I’m often asked: “Should I be amplifying my event?” and I usually start by admitting my obvious bias when answering. However, the truthful answer is: “It depends.”
I thought it would be useful to consider some of the scenarios when event organisers should (in my opinion) be amplifying their event, and examine some of the myths which hold them back…
You should amplify your event when:
Your remit is to spread the word
If the whole raison d’etre for your event is to disseminate key messages as widely as possible throughout a community, you need to think about amplifying that event. Period. This does not necessarily mean forcing Twitter upon participants, but rather looking for online social tools which enable resource sharing and allow space for discussion. This could simply involve publishing the speaker’s slides via Slideshare or creating written session summaries for the event blog or website to help participants share the key messages with their colleagues in a reliable way. Video sharing sites are another great way to achieve this. The event itself is just one (albeit focal) platform to achieve your overarching aim.
Your potential audience is wider than your delegate list
You can’t please everyone when choosing an event date or venue, so there will always be some people who can’t make it but really would like to be involved. If you know there are a significant number of potential participants out there who cannot make the physical event but have a passionate interest in the proceedings, you should consider amplifying your event.
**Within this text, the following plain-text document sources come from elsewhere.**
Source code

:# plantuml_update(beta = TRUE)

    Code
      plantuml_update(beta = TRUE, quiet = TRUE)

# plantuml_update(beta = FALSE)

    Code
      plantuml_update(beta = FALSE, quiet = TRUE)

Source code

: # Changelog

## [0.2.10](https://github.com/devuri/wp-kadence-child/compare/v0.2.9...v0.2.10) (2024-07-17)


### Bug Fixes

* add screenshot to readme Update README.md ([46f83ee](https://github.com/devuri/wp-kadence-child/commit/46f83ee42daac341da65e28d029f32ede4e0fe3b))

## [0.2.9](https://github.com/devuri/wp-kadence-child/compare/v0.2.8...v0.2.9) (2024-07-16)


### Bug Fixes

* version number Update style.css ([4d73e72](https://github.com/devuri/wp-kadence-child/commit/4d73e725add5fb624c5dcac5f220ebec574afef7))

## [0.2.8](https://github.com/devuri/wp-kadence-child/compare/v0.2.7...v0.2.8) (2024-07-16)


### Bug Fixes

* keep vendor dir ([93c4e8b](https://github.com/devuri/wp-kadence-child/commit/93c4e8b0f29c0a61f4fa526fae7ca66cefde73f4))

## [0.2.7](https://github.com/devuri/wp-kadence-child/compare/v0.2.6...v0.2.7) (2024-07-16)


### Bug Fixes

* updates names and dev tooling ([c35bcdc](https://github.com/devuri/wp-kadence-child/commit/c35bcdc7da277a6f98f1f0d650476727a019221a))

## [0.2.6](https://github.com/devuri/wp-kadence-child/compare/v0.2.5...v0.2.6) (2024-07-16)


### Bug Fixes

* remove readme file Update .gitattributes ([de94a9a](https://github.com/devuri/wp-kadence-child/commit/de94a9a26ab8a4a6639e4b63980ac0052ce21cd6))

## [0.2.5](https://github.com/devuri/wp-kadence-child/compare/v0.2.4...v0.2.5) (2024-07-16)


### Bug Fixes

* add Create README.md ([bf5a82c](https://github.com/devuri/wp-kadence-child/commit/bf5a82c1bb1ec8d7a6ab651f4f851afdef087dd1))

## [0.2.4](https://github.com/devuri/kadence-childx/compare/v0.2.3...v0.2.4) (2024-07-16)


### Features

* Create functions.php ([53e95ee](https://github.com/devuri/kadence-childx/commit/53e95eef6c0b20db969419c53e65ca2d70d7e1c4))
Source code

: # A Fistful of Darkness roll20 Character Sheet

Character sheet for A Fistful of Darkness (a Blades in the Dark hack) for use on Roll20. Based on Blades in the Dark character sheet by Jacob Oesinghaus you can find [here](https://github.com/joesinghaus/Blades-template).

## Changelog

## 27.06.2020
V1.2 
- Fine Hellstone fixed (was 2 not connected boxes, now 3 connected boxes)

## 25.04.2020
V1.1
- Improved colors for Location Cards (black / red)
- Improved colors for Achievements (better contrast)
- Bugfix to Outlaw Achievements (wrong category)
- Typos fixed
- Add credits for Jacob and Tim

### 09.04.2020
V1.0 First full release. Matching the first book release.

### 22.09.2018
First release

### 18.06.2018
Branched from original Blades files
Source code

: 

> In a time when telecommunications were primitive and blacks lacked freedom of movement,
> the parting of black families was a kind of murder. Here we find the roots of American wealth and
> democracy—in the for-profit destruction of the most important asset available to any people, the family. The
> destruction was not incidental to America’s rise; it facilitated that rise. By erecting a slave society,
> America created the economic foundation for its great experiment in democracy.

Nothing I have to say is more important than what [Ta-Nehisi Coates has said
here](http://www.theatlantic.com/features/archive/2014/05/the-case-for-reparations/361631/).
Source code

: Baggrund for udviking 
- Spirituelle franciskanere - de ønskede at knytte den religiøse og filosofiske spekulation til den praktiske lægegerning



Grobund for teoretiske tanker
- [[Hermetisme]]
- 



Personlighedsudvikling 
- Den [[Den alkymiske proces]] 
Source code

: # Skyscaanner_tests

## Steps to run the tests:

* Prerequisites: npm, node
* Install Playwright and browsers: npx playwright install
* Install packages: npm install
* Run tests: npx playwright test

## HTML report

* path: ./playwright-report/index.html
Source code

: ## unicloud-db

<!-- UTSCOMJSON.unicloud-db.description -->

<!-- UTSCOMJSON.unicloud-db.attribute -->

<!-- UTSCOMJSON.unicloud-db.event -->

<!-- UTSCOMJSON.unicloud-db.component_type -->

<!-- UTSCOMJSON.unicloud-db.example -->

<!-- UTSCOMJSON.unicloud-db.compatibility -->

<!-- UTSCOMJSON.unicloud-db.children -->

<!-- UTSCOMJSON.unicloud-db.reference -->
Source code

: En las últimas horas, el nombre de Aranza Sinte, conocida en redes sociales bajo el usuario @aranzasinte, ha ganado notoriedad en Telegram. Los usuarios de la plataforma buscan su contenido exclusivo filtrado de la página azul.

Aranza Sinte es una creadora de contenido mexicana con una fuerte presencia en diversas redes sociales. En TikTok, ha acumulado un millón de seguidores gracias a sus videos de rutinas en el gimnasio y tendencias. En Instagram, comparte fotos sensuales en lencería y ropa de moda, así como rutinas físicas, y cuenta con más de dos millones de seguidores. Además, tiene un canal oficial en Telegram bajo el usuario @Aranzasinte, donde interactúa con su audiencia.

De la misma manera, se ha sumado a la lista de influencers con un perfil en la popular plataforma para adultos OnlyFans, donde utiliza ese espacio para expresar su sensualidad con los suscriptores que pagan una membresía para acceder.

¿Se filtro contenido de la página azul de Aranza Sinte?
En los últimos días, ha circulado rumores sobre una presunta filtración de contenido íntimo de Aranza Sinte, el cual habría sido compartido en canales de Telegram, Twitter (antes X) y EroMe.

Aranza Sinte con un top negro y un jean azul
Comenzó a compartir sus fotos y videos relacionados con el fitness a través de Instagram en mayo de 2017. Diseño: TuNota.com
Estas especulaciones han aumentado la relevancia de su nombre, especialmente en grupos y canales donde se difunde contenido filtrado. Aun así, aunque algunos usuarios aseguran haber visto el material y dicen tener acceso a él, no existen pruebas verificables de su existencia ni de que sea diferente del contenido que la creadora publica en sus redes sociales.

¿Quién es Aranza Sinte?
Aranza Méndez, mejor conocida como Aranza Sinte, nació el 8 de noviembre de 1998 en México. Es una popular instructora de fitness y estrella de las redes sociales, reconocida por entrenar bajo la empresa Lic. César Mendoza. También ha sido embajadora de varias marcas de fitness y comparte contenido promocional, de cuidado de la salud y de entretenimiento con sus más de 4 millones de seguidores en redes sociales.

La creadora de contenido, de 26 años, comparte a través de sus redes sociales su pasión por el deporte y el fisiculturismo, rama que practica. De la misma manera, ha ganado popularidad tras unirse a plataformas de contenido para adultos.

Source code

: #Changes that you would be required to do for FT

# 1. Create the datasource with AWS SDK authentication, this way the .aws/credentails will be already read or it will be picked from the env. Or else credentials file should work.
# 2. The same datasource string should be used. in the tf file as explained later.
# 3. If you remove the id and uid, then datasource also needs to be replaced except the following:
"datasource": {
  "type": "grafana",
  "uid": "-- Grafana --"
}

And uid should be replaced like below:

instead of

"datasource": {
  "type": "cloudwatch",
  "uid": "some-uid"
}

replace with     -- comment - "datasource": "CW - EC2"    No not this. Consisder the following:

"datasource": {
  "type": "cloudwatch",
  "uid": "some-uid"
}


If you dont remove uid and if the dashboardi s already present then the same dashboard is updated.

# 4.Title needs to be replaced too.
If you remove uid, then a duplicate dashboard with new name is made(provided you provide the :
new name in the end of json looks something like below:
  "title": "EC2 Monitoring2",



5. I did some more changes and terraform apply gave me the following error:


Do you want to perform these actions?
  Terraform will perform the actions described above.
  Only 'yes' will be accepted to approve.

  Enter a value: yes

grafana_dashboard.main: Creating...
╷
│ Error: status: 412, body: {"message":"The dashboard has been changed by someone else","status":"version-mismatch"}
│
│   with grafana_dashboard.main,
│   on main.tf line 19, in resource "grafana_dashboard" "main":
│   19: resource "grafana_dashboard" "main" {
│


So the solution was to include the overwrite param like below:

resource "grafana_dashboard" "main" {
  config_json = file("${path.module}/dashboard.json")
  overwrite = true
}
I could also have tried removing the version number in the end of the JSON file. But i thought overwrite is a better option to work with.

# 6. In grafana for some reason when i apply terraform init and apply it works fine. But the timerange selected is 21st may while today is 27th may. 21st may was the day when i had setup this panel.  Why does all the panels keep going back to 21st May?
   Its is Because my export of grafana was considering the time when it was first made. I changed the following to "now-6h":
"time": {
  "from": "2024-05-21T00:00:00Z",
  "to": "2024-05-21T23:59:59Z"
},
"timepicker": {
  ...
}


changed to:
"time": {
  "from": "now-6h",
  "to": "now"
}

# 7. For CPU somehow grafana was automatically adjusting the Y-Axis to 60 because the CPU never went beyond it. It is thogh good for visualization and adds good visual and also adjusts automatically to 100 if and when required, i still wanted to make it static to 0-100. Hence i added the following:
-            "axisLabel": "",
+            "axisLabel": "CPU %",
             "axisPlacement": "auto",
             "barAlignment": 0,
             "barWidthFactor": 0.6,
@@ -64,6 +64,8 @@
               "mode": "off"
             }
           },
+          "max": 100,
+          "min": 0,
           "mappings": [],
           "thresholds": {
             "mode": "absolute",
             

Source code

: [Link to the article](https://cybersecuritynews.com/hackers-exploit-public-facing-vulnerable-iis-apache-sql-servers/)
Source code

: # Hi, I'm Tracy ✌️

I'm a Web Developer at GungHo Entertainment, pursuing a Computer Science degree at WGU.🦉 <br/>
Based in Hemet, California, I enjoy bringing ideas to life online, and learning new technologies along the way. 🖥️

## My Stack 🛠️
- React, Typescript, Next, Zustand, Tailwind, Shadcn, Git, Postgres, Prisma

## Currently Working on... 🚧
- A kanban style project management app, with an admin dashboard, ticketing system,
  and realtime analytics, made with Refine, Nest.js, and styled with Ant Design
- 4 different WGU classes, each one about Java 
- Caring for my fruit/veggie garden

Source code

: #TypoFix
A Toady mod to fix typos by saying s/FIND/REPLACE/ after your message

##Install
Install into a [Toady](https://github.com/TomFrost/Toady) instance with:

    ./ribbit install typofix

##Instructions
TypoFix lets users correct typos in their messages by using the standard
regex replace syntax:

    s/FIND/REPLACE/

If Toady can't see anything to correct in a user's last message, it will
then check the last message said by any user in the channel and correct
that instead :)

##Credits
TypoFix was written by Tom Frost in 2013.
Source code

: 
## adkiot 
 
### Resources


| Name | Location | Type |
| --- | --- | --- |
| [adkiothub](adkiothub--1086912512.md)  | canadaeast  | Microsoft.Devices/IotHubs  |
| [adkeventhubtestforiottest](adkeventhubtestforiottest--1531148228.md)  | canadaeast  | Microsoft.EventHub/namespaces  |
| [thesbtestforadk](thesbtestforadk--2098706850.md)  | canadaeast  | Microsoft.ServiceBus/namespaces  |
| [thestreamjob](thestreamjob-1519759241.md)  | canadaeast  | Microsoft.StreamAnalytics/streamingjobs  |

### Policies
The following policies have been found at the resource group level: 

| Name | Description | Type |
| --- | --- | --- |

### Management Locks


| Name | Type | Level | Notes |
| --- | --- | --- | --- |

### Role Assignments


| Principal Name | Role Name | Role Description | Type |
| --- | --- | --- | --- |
Amplifying will not replace physical attendance for those people, but it will give them a sense of connection to the event and help to keep them informed, which can help encourage attendance at subsequent events.
Participants have self-organised the amplification at previous events
If you have been asked “what’s the hash tag?” at a previous event, you definitely need to get organised and amplify formally next time. Audience-driven amplification is great, but you don’t get the benefit as an organiser unless you engage, or at least listen to it. If your audience is already interacting in this way you have the opportunity to enhance their experience, so look at what they have done and the tools they use to discuss the event or related themes and build your amplification plan around these tools and online discussion spaces.
You have a core of active Twitter users in the audience
If active Twitter users are there, they will probably be tweeting and will not necessarily be complimentary if there is no clear event hash tag or support available from the organiser within that space. As with all elements of event design, the key is to know your audience.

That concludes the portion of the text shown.